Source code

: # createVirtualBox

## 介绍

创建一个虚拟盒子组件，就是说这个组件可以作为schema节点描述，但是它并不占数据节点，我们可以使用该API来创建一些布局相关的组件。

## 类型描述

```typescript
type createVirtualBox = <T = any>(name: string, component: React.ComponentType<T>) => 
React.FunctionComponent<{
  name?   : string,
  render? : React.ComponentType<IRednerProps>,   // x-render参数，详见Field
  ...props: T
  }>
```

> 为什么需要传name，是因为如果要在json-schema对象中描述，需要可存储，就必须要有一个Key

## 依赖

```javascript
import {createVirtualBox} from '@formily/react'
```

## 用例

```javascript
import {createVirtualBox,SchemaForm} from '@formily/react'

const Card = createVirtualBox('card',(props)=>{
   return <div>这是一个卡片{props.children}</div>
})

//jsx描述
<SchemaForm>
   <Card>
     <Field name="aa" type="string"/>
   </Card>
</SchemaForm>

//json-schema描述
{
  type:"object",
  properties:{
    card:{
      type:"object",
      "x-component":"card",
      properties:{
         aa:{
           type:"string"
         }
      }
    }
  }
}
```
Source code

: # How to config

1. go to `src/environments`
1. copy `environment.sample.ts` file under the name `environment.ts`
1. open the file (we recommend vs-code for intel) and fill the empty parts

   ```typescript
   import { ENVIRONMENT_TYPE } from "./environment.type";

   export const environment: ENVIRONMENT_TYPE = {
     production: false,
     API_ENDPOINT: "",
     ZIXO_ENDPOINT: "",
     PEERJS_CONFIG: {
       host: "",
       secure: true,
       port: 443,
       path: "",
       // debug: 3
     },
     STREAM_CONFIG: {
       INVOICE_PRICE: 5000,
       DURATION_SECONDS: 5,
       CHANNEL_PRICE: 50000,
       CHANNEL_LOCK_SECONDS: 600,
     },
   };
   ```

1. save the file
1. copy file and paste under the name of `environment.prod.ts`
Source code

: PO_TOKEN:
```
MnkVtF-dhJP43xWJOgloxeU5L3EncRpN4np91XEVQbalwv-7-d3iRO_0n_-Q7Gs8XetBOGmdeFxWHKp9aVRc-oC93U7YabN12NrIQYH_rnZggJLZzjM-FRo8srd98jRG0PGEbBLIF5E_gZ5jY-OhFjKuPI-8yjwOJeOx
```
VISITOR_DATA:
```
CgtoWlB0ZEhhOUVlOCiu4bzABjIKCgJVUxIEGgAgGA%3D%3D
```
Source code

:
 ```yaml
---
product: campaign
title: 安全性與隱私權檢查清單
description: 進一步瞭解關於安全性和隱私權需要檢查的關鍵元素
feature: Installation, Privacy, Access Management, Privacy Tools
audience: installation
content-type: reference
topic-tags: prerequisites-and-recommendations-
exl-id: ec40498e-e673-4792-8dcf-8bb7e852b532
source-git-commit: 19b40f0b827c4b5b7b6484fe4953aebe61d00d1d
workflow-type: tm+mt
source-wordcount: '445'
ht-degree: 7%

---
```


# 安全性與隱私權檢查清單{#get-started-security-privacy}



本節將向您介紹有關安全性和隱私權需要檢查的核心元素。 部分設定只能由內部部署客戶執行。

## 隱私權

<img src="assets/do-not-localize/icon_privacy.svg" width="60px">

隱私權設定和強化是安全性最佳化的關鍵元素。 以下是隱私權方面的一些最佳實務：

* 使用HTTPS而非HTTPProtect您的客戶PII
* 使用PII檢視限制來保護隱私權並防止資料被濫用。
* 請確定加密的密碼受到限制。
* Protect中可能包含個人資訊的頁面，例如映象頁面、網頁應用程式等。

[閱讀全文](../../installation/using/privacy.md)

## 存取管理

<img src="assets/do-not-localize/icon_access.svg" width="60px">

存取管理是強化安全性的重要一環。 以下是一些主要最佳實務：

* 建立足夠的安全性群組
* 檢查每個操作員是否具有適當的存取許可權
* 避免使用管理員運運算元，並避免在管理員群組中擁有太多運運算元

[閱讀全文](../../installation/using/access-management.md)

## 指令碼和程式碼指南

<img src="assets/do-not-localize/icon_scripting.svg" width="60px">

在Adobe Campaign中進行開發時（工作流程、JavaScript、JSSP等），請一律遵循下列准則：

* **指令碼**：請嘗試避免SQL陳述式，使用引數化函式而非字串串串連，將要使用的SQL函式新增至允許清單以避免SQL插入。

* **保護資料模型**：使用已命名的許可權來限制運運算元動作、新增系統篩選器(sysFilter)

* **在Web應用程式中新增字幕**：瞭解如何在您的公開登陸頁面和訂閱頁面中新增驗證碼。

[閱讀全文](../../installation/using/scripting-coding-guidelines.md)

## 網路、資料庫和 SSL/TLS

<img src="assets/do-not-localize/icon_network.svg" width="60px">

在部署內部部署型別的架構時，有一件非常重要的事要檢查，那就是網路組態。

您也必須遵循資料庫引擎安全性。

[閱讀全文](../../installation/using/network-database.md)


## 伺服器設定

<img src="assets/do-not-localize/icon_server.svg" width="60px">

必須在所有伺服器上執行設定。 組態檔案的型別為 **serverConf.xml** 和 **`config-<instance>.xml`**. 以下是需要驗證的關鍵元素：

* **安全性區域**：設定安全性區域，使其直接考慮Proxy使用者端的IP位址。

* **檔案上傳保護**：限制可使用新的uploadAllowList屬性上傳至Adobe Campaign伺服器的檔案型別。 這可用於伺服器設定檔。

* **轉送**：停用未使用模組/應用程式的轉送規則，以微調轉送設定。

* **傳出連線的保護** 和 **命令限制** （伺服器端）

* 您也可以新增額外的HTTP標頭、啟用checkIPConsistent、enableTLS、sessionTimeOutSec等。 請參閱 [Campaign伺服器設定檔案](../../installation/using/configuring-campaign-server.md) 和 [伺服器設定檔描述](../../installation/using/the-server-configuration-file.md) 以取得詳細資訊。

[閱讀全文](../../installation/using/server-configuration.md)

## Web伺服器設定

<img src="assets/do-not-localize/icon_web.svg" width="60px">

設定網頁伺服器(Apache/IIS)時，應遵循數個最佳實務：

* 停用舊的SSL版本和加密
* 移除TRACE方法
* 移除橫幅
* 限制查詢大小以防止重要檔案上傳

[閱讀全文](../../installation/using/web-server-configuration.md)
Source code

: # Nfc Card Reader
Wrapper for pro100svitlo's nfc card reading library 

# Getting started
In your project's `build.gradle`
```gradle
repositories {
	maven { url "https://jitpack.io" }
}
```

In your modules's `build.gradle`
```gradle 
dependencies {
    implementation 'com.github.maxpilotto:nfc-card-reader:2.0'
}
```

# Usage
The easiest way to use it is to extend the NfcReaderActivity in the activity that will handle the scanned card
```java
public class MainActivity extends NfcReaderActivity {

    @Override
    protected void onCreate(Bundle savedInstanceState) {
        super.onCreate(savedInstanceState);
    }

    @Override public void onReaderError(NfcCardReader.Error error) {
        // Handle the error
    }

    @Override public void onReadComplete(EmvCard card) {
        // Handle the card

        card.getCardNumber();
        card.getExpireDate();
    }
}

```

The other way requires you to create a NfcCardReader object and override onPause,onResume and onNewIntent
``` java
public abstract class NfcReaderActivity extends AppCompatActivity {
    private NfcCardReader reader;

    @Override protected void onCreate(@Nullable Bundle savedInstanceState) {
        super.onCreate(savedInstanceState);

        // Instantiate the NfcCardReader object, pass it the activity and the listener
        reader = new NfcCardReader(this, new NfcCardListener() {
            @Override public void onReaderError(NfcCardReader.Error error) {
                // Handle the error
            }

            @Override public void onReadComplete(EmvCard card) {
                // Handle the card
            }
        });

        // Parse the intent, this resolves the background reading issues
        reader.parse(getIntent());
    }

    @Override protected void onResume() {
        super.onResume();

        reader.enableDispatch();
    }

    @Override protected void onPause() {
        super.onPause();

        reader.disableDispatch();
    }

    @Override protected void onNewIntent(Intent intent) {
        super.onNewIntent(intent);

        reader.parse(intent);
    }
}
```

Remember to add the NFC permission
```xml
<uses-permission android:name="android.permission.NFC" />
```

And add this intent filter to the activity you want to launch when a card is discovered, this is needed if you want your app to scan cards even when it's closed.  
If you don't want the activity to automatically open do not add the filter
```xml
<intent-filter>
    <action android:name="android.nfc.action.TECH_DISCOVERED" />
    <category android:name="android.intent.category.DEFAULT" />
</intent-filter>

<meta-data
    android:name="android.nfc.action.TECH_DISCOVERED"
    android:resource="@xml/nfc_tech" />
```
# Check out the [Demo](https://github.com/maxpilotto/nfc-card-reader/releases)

_WORK TASK_
Nothing but a number is wanted: report how many lines in the entries above contain the string "assets".

_RESPONSE BOX_
6